■ TASK GOAL:
For the string "desktop", search the entries below and copy every line where it appears.

■ SUPPLIED MATERIAL:
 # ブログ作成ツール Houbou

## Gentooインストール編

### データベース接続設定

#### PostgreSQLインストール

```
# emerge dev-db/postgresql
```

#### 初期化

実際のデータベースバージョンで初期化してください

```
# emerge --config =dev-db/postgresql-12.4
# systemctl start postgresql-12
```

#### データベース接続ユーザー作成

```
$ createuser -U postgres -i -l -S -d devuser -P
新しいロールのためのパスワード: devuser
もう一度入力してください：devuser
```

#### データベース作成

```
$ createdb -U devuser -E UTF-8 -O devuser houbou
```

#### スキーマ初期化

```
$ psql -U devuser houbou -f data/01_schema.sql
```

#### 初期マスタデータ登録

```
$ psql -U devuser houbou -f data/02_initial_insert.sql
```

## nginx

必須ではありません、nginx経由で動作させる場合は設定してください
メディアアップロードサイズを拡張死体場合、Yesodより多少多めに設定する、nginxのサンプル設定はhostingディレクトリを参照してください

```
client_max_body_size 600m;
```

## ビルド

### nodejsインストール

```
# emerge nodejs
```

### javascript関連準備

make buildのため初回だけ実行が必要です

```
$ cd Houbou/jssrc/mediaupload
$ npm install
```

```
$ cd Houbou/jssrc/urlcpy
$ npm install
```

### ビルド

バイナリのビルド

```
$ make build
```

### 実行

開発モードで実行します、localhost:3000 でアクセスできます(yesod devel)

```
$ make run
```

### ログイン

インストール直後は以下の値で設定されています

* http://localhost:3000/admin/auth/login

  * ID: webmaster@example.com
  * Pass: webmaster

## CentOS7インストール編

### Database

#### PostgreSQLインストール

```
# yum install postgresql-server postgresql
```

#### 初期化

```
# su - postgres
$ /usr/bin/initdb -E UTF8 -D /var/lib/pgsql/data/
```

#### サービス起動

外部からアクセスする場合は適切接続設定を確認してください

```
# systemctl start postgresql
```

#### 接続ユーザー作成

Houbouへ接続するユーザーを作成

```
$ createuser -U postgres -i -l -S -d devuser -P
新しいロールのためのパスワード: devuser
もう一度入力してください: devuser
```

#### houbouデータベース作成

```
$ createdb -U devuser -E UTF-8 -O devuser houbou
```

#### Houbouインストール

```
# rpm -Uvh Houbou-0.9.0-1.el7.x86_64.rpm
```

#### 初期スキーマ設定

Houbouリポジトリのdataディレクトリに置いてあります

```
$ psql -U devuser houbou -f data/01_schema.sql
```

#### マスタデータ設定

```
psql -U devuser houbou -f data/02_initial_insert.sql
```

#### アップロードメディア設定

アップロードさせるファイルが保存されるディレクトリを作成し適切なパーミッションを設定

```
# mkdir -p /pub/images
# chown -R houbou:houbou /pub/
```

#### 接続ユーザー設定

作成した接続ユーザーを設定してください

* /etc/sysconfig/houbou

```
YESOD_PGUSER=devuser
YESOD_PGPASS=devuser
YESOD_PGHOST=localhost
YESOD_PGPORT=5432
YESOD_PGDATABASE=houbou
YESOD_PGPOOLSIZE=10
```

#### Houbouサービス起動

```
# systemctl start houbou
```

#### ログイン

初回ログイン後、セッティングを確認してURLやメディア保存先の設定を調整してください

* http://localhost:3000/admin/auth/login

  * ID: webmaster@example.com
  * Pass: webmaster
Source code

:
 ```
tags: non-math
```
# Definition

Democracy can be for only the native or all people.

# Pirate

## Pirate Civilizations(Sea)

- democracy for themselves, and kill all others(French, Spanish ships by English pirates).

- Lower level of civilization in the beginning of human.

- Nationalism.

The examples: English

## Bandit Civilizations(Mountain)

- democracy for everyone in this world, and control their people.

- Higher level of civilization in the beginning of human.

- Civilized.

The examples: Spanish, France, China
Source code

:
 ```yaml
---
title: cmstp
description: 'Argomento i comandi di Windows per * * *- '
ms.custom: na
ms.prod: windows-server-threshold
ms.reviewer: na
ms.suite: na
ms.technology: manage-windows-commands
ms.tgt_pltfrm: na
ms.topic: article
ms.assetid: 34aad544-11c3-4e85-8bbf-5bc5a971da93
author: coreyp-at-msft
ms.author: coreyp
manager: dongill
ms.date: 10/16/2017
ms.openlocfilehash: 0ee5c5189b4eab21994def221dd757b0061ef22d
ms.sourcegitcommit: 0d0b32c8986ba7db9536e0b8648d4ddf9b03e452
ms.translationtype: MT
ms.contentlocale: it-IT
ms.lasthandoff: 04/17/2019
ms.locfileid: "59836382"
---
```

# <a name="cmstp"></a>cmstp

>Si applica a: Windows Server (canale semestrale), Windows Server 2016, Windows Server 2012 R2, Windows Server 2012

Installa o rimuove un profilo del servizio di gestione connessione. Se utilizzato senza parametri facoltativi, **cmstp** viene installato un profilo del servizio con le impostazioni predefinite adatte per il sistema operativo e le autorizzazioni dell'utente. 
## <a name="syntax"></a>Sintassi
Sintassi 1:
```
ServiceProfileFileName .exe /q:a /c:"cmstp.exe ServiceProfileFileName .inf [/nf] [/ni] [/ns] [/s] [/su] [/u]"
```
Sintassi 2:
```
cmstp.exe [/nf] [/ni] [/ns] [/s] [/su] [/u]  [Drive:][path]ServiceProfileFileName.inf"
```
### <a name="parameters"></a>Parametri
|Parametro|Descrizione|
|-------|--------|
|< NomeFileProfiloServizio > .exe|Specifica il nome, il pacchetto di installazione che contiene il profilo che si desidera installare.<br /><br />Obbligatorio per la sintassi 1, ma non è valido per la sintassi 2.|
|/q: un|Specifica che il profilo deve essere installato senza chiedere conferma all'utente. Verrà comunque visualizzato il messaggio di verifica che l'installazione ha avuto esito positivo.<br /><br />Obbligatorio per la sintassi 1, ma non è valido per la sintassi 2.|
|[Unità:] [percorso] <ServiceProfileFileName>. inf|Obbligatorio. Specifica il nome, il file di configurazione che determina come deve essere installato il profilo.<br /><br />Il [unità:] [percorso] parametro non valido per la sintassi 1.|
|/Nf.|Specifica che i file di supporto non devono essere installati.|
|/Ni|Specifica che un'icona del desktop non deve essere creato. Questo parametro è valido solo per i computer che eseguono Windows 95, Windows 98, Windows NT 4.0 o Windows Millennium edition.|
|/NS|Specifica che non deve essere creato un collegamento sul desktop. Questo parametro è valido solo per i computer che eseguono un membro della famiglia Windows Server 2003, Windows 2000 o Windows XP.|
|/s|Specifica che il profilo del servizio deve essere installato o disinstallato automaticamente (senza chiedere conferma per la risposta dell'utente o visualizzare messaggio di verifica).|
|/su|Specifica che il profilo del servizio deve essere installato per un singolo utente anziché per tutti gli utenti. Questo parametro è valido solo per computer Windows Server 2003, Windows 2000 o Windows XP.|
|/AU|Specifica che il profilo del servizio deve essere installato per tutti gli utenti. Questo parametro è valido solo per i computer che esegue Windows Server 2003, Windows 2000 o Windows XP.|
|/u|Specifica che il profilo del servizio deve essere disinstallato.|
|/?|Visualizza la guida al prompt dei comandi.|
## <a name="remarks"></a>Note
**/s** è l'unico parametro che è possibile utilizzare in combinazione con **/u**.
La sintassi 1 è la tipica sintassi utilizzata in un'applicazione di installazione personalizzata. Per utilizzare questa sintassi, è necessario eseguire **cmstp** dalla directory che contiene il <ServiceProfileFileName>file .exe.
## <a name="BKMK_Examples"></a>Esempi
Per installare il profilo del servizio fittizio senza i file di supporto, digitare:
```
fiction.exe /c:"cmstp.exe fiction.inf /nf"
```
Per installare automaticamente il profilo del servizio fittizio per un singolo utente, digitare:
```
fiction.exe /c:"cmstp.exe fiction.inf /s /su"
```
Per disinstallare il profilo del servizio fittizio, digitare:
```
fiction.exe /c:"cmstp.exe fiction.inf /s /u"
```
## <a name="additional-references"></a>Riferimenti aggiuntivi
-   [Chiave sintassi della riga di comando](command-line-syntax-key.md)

■ RESPONSE TO THE TASK:
|/Ni|Specifica che un'icona del desktop non deve essere creato. Questo parametro è valido solo per i computer che eseguono Windows 95, Windows 98, Windows NT 4.0 o Windows Millennium edition.|
|/NS|Specifica che non deve essere creato un collegamento sul desktop. Questo parametro è valido solo per i computer che eseguono un membro della famiglia Windows Server 2003, Windows 2000 o Windows XP.|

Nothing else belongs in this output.